Thursday, May 23, 2024

LATIN AMERICA | 15-12-2022 16:40

Peru political crisis threatens to widen Latin America rifts

President Dina Boluarte's administration says it has received the backing of governments in Chile, Ecuador, Uruguay and Costa Rica, underlining split over Peru's political crisis in the region.

Peru’s political crisis is threatening to widen rifts in Latin America, with the administration of President Dina Boluarte saying late Wednesday that it had received the backing of governments in Chile, Ecuador, Uruguay and Costa Rica.

The comments tweeted by Foreign Minister Ana Cecilia Gervasi came just days after the leftist governments of Mexico, Argentina, Bolivia and Colombia threw their support behind ousted President Pedro Castillo. 

Gervasi also said she met with ambassadors from the United States and Canada, who sided with the new government. The Foreign Affairs Ministry has previously responded to the countries opposing Boluarte by saying the transition of power obeyed the constitution. 

Chile’s Foreign Minister Antonia Urrejola “expressed her critical position regarding the breakdown of democratic order occurred on December 7,” while Ecuador’s Juan Carlos Holguín agreed to continue working to strengthen bilateral relations, according to the Twitter posts.

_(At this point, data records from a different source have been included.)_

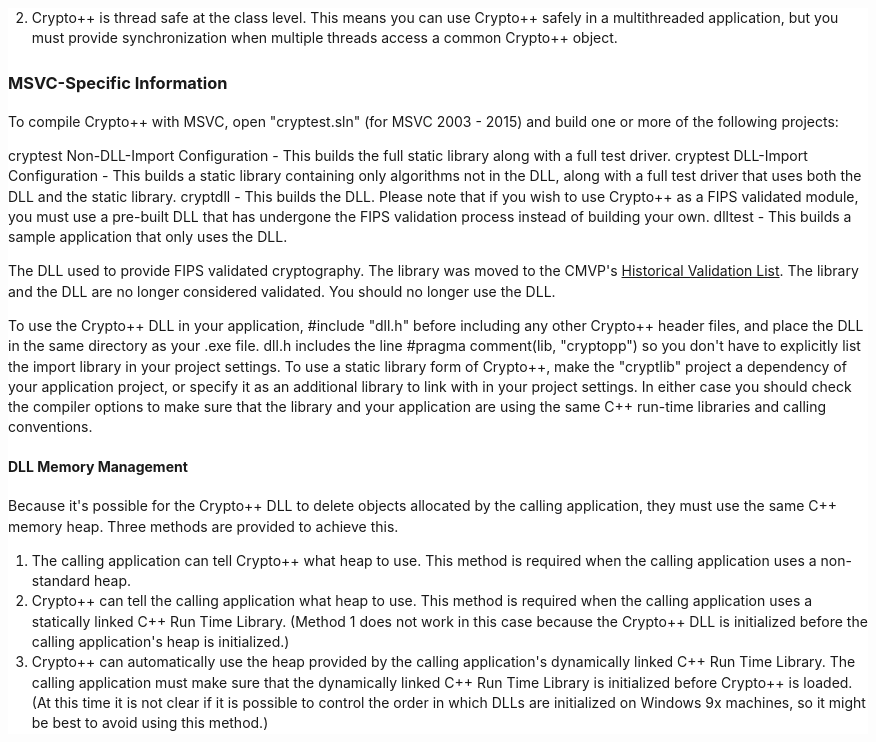 2. Crypto++ is thread safe at the class level. This means you can use
Crypto++ safely in a multithreaded application, but you must provide
synchronization when multiple threads access a common Crypto++ object.

### MSVC-Specific Information

To compile Crypto++ with MSVC, open "cryptest.sln" (for MSVC 2003 - 2015)
and build one or more of the following projects:

cryptest Non-DLL-Import Configuration - This builds the full static library
  along with a full test driver.
cryptest DLL-Import Configuration - This builds a static library containing
  only algorithms not in the DLL, along with a full test driver that uses
  both the DLL and the static library.
cryptdll - This builds the DLL. Please note that if you wish to use Crypto++
  as a FIPS validated module, you must use a pre-built DLL that has undergone
  the FIPS validation process instead of building your own.
dlltest - This builds a sample application that only uses the DLL.

The DLL used to provide FIPS validated cryptography. The library was moved
to the CMVP's <A HREF=
"http://csrc.nist.gov/groups/STM/cmvp/documents/140-1/140val-historical.htm">
Historical Validation List</A>. The library and the DLL are no longer considered
validated. You should no longer use the DLL.

To use the Crypto++ DLL in your application, #include "dll.h" before including
any other Crypto++ header files, and place the DLL in the same directory as
your .exe file. dll.h includes the line #pragma comment(lib, "cryptopp")
so you don't have to explicitly list the import library in your project
settings. To use a static library form of Crypto++, make the "cryptlib"
project a dependency of your application project, or specify it as
an additional library to link with in your project settings.
In either case you should check the compiler options to
make sure that the library and your application are using the same C++
run-time libraries and calling conventions.

#### DLL Memory Management

Because it's possible for the Crypto++ DLL to delete objects allocated
by the calling application, they must use the same C++ memory heap. Three
methods are provided to achieve this.
1.  The calling application can tell Crypto++ what heap to use. This method
    is required when the calling application uses a non-standard heap.
2.  Crypto++ can tell the calling application what heap to use. This method
    is required when the calling application uses a statically linked C++ Run
    Time Library. (Method 1 does not work in this case because the Crypto++ DLL
    is initialized before the calling application's heap is initialized.)
3.  Crypto++ can automatically use the heap provided by the calling application's
    dynamically linked C++ Run Time Library. The calling application must
    make sure that the dynamically linked C++ Run Time Library is initialized
    before Crypto++ is loaded. (At this time it is not clear if it is possible
    to control the order in which DLLs are initialized on Windows 9x machines,
    so it might be best to avoid using this method.)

Canada’s Louis Marcotte said his nation would work with Boluarte “to strengthen democracy and social peace in full respect for human rights and the rule of law,” Gervasi said.

In Peru, the conflict is deepening. The government declared a nationwide state of emergency Wednesday to try and quell protests by supporters of Castillo who wanted the congress dissolved and early elections. At least seven people have died in the clashes. In that context, the new government is keen for international support.

Peru has also called ambassadors from Mexico, Argentina, Bolivia and Colombia for consultations after their government’s comments on the local political situation. 

Boluarte was appointed by Congress after her predecessor tried to dissolve the legislature and was then ousted on December 7. Lawmakers are currently discussing whether to bring elections forward.